Nothing is needed except the lines below that run from the one with "welches aus zwei" through the one with "der beiden Spulen.", repeated exactly.

:: Exercise materials ::
BEGIN
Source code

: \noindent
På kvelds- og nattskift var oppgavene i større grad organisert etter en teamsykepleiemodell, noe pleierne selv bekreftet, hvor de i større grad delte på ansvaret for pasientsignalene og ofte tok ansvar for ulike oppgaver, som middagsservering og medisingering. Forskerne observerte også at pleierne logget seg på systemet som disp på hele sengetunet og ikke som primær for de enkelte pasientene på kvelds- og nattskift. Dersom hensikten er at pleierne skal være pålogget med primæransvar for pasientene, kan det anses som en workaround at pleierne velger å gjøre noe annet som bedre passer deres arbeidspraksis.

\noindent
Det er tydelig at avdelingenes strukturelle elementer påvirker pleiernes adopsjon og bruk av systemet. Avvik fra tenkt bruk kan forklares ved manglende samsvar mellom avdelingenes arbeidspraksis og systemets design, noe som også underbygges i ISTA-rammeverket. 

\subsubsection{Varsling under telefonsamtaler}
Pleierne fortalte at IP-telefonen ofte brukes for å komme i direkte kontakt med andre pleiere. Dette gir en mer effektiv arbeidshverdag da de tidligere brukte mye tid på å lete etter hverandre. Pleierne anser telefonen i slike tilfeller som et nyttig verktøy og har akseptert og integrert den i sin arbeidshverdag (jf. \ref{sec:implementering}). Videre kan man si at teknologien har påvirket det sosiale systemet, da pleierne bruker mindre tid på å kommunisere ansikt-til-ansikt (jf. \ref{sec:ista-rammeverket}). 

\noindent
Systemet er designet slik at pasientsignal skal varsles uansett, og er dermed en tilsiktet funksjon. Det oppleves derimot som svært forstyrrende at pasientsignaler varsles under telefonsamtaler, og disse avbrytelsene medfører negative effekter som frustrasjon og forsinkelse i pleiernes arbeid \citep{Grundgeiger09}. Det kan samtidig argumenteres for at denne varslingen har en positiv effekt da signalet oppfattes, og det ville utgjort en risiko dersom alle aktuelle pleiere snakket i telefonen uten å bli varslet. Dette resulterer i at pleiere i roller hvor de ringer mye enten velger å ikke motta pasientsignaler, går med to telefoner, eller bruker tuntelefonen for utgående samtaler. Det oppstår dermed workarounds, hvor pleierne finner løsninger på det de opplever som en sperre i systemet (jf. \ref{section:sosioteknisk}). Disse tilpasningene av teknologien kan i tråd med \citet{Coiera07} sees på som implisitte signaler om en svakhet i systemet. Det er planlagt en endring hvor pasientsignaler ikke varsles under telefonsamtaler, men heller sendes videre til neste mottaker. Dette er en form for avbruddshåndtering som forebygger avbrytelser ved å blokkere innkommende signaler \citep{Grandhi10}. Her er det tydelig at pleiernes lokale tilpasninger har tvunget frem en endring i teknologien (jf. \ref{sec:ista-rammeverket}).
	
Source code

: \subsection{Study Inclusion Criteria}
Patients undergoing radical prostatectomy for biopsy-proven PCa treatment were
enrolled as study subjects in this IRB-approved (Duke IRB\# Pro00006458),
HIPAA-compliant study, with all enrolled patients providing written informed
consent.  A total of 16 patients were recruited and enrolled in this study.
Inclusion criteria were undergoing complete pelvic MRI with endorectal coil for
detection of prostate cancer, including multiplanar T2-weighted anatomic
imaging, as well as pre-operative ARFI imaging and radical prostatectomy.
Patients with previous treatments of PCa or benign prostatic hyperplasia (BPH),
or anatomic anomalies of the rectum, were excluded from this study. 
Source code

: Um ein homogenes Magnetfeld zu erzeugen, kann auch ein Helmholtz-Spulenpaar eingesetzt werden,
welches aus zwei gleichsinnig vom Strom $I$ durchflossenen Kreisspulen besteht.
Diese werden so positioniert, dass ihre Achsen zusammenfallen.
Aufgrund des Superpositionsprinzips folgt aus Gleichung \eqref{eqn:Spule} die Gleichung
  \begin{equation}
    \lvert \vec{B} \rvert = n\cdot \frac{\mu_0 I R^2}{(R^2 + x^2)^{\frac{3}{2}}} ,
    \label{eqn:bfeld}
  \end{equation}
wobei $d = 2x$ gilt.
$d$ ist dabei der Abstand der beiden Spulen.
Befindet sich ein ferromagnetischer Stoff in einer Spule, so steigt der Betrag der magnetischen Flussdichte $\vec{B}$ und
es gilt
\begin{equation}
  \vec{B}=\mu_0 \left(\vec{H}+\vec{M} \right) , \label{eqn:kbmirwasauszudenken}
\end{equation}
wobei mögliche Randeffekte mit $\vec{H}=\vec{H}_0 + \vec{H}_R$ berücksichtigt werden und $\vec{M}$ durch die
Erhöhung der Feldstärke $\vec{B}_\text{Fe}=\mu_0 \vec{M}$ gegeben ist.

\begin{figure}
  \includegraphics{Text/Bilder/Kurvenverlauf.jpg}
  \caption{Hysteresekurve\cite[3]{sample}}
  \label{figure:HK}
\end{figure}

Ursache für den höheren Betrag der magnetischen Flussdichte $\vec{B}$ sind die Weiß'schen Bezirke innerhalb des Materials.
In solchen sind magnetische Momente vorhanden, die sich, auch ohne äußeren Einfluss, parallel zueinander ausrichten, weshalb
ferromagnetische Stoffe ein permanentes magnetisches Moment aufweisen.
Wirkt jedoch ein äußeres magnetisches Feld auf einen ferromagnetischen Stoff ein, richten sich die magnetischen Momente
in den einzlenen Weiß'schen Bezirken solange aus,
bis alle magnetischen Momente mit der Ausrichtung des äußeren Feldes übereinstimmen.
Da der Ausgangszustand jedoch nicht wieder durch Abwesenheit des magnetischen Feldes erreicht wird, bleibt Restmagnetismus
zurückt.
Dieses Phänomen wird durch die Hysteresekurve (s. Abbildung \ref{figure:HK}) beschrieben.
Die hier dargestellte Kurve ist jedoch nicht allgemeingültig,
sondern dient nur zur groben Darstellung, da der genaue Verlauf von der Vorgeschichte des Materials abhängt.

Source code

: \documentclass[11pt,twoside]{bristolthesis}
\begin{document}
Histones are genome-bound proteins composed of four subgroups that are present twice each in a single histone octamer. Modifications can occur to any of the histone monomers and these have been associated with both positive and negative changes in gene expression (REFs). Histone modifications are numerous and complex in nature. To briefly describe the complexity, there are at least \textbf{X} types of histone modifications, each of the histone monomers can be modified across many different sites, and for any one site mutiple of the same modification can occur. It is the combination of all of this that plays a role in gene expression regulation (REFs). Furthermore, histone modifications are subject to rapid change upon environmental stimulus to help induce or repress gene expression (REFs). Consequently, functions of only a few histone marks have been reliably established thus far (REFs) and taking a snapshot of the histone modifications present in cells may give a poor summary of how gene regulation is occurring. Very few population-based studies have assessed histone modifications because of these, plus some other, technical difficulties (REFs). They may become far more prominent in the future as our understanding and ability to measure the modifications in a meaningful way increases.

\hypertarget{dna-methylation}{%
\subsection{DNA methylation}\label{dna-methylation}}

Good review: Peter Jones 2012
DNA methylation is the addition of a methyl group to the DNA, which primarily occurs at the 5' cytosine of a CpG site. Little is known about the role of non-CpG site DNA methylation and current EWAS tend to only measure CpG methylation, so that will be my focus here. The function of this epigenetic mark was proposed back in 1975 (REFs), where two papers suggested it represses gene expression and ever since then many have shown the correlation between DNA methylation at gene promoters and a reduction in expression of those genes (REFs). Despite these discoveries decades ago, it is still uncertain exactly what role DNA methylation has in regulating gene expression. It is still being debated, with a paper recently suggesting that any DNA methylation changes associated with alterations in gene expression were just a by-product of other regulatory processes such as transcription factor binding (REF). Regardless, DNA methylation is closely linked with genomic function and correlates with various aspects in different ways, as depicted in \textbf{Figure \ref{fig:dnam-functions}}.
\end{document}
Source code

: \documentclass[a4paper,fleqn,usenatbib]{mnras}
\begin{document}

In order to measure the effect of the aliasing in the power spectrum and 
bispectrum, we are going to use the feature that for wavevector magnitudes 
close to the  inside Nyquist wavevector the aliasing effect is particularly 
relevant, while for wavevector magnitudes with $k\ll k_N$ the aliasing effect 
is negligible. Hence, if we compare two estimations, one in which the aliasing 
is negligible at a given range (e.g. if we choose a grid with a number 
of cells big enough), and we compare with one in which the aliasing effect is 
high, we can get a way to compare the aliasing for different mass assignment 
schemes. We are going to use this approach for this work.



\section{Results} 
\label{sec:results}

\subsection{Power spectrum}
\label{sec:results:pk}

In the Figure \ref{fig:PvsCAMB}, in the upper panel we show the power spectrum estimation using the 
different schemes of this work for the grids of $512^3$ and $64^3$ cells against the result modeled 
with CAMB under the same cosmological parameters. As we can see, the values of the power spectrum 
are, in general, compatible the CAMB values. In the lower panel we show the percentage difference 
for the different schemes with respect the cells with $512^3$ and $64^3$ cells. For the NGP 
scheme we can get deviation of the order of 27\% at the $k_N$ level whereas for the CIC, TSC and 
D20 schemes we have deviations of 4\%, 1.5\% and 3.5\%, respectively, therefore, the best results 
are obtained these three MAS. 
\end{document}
END
:: Written answer ::
welches aus zwei gleichsinnig vom Strom $I$ durchflossenen Kreisspulen besteht.
Diese werden so positioniert, dass ihre Achsen zusammenfallen.
Aufgrund des Superpositionsprinzips folgt aus Gleichung \eqref{eqn:Spule} die Gleichung
  \begin{equation}
    \lvert \vec{B} \rvert = n\cdot \frac{\mu_0 I R^2}{(R^2 + x^2)^{\frac{3}{2}}} ,
    \label{eqn:bfeld}
  \end{equation}
wobei $d = 2x$ gilt.
$d$ ist dabei der Abstand der beiden Spulen.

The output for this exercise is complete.